▶ INSTRUCTIONS FOR THE TASK
Print the listing exactly, but only as far as the line containing "- gluster-block源码安装". The first line and that line are both included.

▶ PROVIDED MATERIAL
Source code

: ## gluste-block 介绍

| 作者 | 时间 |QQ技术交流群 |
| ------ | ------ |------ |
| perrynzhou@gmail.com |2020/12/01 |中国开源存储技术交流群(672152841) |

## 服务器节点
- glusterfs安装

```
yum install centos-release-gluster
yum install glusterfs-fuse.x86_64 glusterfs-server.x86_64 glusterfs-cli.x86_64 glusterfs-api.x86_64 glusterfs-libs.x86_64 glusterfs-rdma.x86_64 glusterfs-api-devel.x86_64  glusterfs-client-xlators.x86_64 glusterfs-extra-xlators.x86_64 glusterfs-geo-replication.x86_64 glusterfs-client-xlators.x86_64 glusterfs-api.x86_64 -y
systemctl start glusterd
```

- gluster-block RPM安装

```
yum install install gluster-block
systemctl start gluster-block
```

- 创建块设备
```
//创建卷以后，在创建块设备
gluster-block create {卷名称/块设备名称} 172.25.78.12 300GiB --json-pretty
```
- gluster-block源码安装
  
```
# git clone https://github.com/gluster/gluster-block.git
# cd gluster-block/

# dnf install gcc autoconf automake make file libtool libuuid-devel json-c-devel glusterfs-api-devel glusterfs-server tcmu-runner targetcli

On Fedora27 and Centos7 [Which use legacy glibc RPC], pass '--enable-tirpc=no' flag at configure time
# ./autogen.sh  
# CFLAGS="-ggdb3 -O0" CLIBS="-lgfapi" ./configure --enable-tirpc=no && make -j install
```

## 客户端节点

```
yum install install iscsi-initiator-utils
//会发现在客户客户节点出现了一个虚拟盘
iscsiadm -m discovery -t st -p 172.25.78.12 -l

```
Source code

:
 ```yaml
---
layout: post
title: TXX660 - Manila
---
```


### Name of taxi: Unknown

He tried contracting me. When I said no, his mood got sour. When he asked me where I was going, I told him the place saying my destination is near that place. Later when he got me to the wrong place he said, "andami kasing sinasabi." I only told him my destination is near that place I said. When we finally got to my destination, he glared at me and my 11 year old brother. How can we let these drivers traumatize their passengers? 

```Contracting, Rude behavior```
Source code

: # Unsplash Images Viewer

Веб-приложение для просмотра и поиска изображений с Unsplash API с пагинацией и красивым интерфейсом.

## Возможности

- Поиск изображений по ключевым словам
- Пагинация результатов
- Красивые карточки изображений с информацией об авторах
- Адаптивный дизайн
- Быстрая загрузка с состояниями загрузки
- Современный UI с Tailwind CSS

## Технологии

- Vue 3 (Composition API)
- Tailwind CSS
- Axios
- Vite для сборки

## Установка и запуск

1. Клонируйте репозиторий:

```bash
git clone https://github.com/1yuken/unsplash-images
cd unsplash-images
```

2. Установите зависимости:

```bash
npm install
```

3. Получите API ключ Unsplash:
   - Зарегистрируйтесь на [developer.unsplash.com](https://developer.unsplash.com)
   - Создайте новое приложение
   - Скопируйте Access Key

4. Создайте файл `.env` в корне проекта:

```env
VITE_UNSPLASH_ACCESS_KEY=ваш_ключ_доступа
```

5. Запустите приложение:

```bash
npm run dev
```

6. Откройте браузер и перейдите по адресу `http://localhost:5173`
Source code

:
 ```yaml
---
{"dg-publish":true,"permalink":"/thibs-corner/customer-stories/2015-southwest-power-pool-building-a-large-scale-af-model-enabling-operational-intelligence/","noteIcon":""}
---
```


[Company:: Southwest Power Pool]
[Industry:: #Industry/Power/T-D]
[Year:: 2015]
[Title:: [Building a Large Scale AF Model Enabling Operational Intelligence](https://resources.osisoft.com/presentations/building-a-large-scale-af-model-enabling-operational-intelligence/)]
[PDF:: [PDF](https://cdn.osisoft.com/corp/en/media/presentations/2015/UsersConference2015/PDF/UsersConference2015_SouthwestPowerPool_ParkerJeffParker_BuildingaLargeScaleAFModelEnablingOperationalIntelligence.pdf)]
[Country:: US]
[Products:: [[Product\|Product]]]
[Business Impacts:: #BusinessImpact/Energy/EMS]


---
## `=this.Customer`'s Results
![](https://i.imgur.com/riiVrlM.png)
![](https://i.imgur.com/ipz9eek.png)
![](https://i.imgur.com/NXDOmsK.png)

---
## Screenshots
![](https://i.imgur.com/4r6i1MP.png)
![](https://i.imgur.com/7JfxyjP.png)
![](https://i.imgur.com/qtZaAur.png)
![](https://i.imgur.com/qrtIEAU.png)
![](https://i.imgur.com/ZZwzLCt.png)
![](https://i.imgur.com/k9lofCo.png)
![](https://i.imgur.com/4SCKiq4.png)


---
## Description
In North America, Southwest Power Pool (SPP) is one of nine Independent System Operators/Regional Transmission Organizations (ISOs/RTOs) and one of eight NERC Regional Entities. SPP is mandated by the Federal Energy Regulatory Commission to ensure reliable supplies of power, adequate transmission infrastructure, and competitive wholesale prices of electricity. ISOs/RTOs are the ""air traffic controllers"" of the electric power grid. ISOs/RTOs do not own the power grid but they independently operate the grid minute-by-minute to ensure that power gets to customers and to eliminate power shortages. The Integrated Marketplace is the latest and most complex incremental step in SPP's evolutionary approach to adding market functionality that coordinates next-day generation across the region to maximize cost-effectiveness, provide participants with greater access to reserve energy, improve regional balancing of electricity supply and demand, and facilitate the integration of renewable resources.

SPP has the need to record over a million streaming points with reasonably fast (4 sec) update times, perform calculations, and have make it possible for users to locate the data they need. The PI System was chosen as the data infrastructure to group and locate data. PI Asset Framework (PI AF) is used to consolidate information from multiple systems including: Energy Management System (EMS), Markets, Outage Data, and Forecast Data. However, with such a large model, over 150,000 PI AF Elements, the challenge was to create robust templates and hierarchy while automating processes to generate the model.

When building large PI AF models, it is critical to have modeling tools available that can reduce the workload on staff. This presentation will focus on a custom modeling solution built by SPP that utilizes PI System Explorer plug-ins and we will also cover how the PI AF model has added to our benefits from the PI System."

▶ ANSWER AREA
Source code

: ## gluste-block 介绍

| 作者 | 时间 |QQ技术交流群 |
| ------ | ------ |------ |
| perrynzhou@gmail.com |2020/12/01 |中国开源存储技术交流群(672152841) |

## 服务器节点
- glusterfs安装

```
yum install centos-release-gluster
yum install glusterfs-fuse.x86_64 glusterfs-server.x86_64 glusterfs-cli.x86_64 glusterfs-api.x86_64 glusterfs-libs.x86_64 glusterfs-rdma.x86_64 glusterfs-api-devel.x86_64  glusterfs-client-xlators.x86_64 glusterfs-extra-xlators.x86_64 glusterfs-geo-replication.x86_64 glusterfs-client-xlators.x86_64 glusterfs-api.x86_64 -y
systemctl start glusterd
```

- gluster-block RPM安装

```
yum install install gluster-block
systemctl start gluster-block
```

- 创建块设备
```
//创建卷以后，在创建块设备
gluster-block create {卷名称/块设备名称} 172.25.78.12 300GiB --json-pretty
```
- gluster-block源码安装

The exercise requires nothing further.